In spring 1990, San Sebastian’s City Hall organized an invitational competition to build an auditorium and congress center on the plot where the Gran Kursaal casino had stood.

The site of the Kursaal Centre at the mouth of the River Urumea is a geographical accident and was required to remain as such. The architect therefore proposed to erect a building that would not violate the river’s presence in the city. The convention centre and concert hall are conceived as separate autonomous volumes: two gigantic rocks stranded at the mouth of the river forming part of the landscape rather than belonging to the city. All other facilities the exhibition halls, meeting rooms, offices, a restaurant, and musician's services are located in the platform at the base of these cubes.
The concert hall is inscribed asymmetrically into the larger of the two prismatic volumes. The asymmetry is oriented in such a way that visitors entering the foyer are unconsciously led towards the highest level where Mount Urgull and the sea may be contemplated from a window which punctures the building s double wall, composed of a steel skeleton clad inside and out with special, laminated glass elements. Outside, glass surfaces provide protection against salt-laden sea winds, making the volume a dense, opaque, yet changing mass by day, and a mysterious and dazzling source of light by night.
Similar design and structural criteria were applied to the smaller convention centre, which is also inscribed into an inclined prism. Though the asymmetry here is less evident, the view from the foyer of Mount Ulía and the sea in the background is just as spectacular.
The open space of the platform below provides entrances to the auditorium and congress hall, information and ticket booths, and access to a 500-car parking structure. This plinth serves as the meeting space between the cultural centre and the city, opening onto Avenida de la Zurriola and providing a wide outdoor space for public access.

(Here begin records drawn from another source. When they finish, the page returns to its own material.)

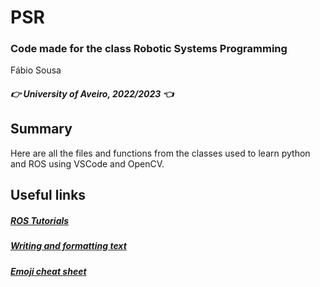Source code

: # PSR

### Code made for the class Robotic Systems Programming

Fábio Sousa
##### :point_right: University of Aveiro, 2022/2023 :point_left:
## Summary

Here are all the files and functions from the classes used to learn python and ROS using VSCode and OpenCV.

## Useful links 

##### [ROS Tutorials](http://wiki.ros.org/ROS/Tutorials)
##### [Writing and formatting text](https://docs.github.com/en/get-started/writing-on-github/getting-started-with-writing-and-formatting-on-github/basic-writing-and-formatting-syntax)

##### [Emoji cheat sheet](https://github.com/ikatyang/emoji-cheat-sheet/blob/master/README.md)
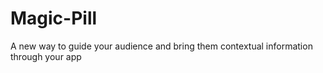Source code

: # Magic-Pill
A new way to guide your audience and bring them contextual information through your app

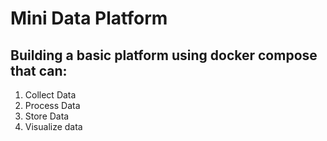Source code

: # Mini Data Platform

## Building a basic platform using docker compose that can:
1. Collect Data
2. Process Data 
3. Store Data
4. Visualize data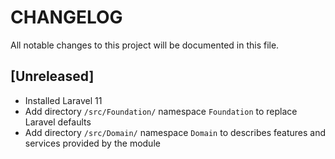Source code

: # CHANGELOG

All notable changes to this project will be documented in this file.

## [Unreleased]
- Installed Laravel 11
- Add directory `/src/Foundation/` namespace `Foundation` to replace Laravel defaults
- Add directory `/src/Domain/` namespace `Domain` to describes features and services provided by the module
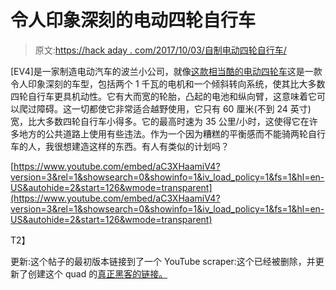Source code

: # 令人印象深刻的电动四轮自行车

> 原文:[https://hack aday . com/2017/10/03/自制电动四轮自行车/](https://hackaday.com/2017/10/03/homemade-electric-quad-bike/)

[EV4]是一家制造电动汽车的波兰小公司，就像[这款相当酷的电动四轮车](http://ev4.pl/off-road-quad.html)这是一款令人印象深刻的车型，包括两个 1 千瓦的电机和一个倾斜转向系统，使其比大多数四轮自行车更具机动性。它有大而宽的轮胎，凸起的电池和纵向臂，这意味着它可以爬过障碍。这一切都使它非常适合越野使用，它只有 60 厘米(不到 24 英寸)宽，比大多数四轮自行车小得多。它的最高时速为 35 公里/小时，这使得它在许多地方的公共道路上使用有些违法。作为一个因为糟糕的平衡感而不能骑两轮自行车的人，我很想建造这样的东西。有人有类似的计划吗？

 [https://www.youtube.com/embed/aC3XHaamiV4?version=3&rel=1&showsearch=0&showinfo=1&iv_load_policy=1&fs=1&hl=en-US&autohide=2&start=126&wmode=transparent](https://www.youtube.com/embed/aC3XHaamiV4?version=3&rel=1&showsearch=0&showinfo=1&iv_load_policy=1&fs=1&hl=en-US&autohide=2&start=126&wmode=transparent)

T2】

更新:这个帖子的最初版本链接到了一个 YouTube scraper:这个已经被删除，并更新了创建这个 quad 的[真正黑客的链接。](http://ev4.pl/off-road-quad.html)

The challenge was to maintain the proposal’s abstraction while materializing and turning it into a building. This made the architect explore the potential of a material he had never worked with before: glass. Last but not least, the building is – for myriad reasons – indebted to the Sydney Opera House, on the one hand, and to the sculptures of Jorge Oteiza, on the other, as it was probably Oteiza who taught us how primary solids come alive when made sensitive to intervention, whether a sculptor’s or an architect’s, both having the power to animate them and instill in them the yearning for movement.